What is zero choose one? Algebraically it comes out to be undefined- but if I have zero elements, and I'm asked to pull elements from it, this should just be zero, right?
 A: Combinatorically speaking, you are absolutely right. There is no way to choose $1$ element from an empty set, so $\binom01=0$. It's a good idea to keep in mind that we do not always have $\binom{n}{k}=\frac{n!}{k!(n-k)!}.$ That formula only holds for integers $n,k$ such that $0\le k\le n$. If $n,k$ do not meet all those conditions, then $\binom{n}{k}=0.$
A: One way to see this is with the binomial expansion,
$$
(1+x)^{\alpha}=\sum_{k=0}^{\infty}{{\alpha}\choose{k}}x^k.
$$
Since $(1+x)^{0}=1$, we must have ${{0}\choose{0}}=1$ and ${{0}\choose{k}}=0$ for $k>0$.
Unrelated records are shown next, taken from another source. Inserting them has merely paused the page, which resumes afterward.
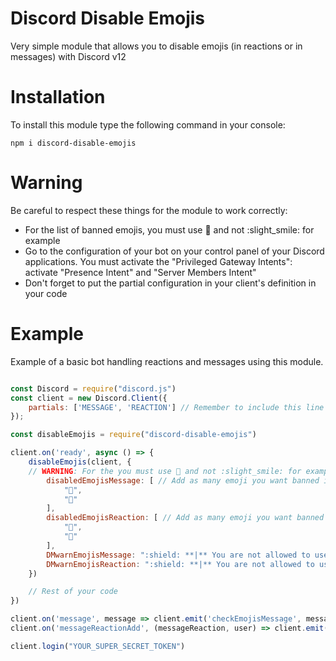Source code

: # Discord Disable Emojis
Very simple module that allows you to disable emojis (in reactions or in messages) with Discord v12

# Installation
To install this module type the following command in your console:
```
npm i discord-disable-emojis
```

# Warning
Be careful to respect these things for the module to work correctly:

  - For the list of banned emojis, you must use 🙂 and not :slight_smile: for example
  - Go to the configuration of your bot on your control panel of your Discord applications. You must activate the "Privileged Gateway Intents": activate "Presence Intent" and "Server Members Intent"
  - Don't forget to put the partial configuration in your client's definition in your code


# Example
Example of a basic bot handling reactions and messages using this module.
```js

const Discord = require("discord.js")
const client = new Discord.Client({
    partials: ['MESSAGE', 'REACTION'] // Remember to include this line otherwise the reactions are not detected
});

const disableEmojis = require("discord-disable-emojis")

client.on('ready', async () => {
    disableEmojis(client, {
    // WARNING: For the you must use 🙂 and not :slight_smile: for example
        disabledEmojisMessage: [ // Add as many emoji you want banned in messages
            "💩",
            "🖕"
        ],
        disabledEmojisReaction: [ // Add as many emoji you want banned in reactions
            "💩",
            "🖕"
        ],
        DMwarnEmojisMessage: ":shield: **|** You are not allowed to use this emoji in your message !", // The message that the bot will send in DM to the user who uses a forbidden emoji in a message. Delete this line or enter "None" for any message sent
        DMwarnEmojisReaction: ":shield: **|** You are not allowed to use this emoji in reaction !" // The message that the bot will send in DM to the user who reacts with a forbidden emoji. Remove this line or enter "None" for any message sent
    })

    // Rest of your code
})

client.on('message', message => client.emit('checkEmojisMessage', message)) // This line is used to send the module the necessary information when a message is sent
client.on('messageReactionAdd', (messageReaction, user) => client.emit('checkEmojisReaction', messageReaction, user)) // This line is used to send the module the necessary information when a reaction is added

client.login("YOUR_SUPER_SECRET_TOKEN")
```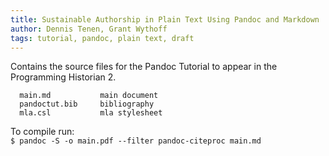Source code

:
 ```yaml
---
title: Sustainable Authorship in Plain Text Using Pandoc and Markdown
author: Dennis Tenen, Grant Wythoff
tags: tutorial, pandoc, plain text, draft
---
```


Contains the source files for the Pandoc Tutorial to appear in the Programming Historian 2. 

```
  main.md           main document
  pandoctut.bib     bibliography
  mla.csl           mla stylesheet
```

To compile run:  
`$ pandoc -S -o main.pdf --filter pandoc-citeproc main.md`
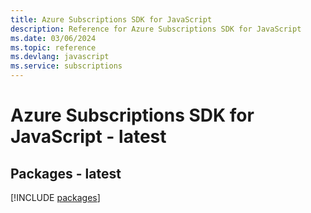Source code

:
 ```yaml
---
title: Azure Subscriptions SDK for JavaScript
description: Reference for Azure Subscriptions SDK for JavaScript
ms.date: 03/06/2024
ms.topic: reference
ms.devlang: javascript
ms.service: subscriptions
---
```

# Azure Subscriptions SDK for JavaScript - latest
## Packages - latest
[!INCLUDE [packages](subscriptions-index.md)]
A: There is an interpretation of ${x \choose k}$ for positive integer $k$ but general $x$ as $$\frac{x \times (x-1) \times \cdots \times (x-k+1)}{k!}$$ which would give ${0 \choose 1}=0$.  
Indeed it gives ${0 \choose k}=0$ for positive integer $k$, and ${n \choose k}=0$ for positive integers $n$ and $k$ with $n \lt k$. This corresponds to the combinatorial interpretation.
In this interpretation ${x \choose 0}$ is typically the empty product, namely $1$. This includes ${0 \choose 0}$.
What is different is that this interpretation of ${x \choose k}$ gives something non-zero for fractional or negative integer $x$.
A: The graphic of the $\Gamma$ or factorial function can be found here : notice how it diverges towards $\pm\infty$ for each negative integer. Indeed, $$n!=\frac{(n+1)!}{n+1}\iff(-1)!=\frac{(-1+1)!}{-1+1}=\frac{0!}{0}=\frac10=\pm\infty$$ $$C_0^1=\frac{0!}{1!(0-1)!}=\frac1{(-1)!}=\frac1{\pm\infty}=0$$
A: It is zero.  You cannot draw a sample of size 1 out of a set of size 0.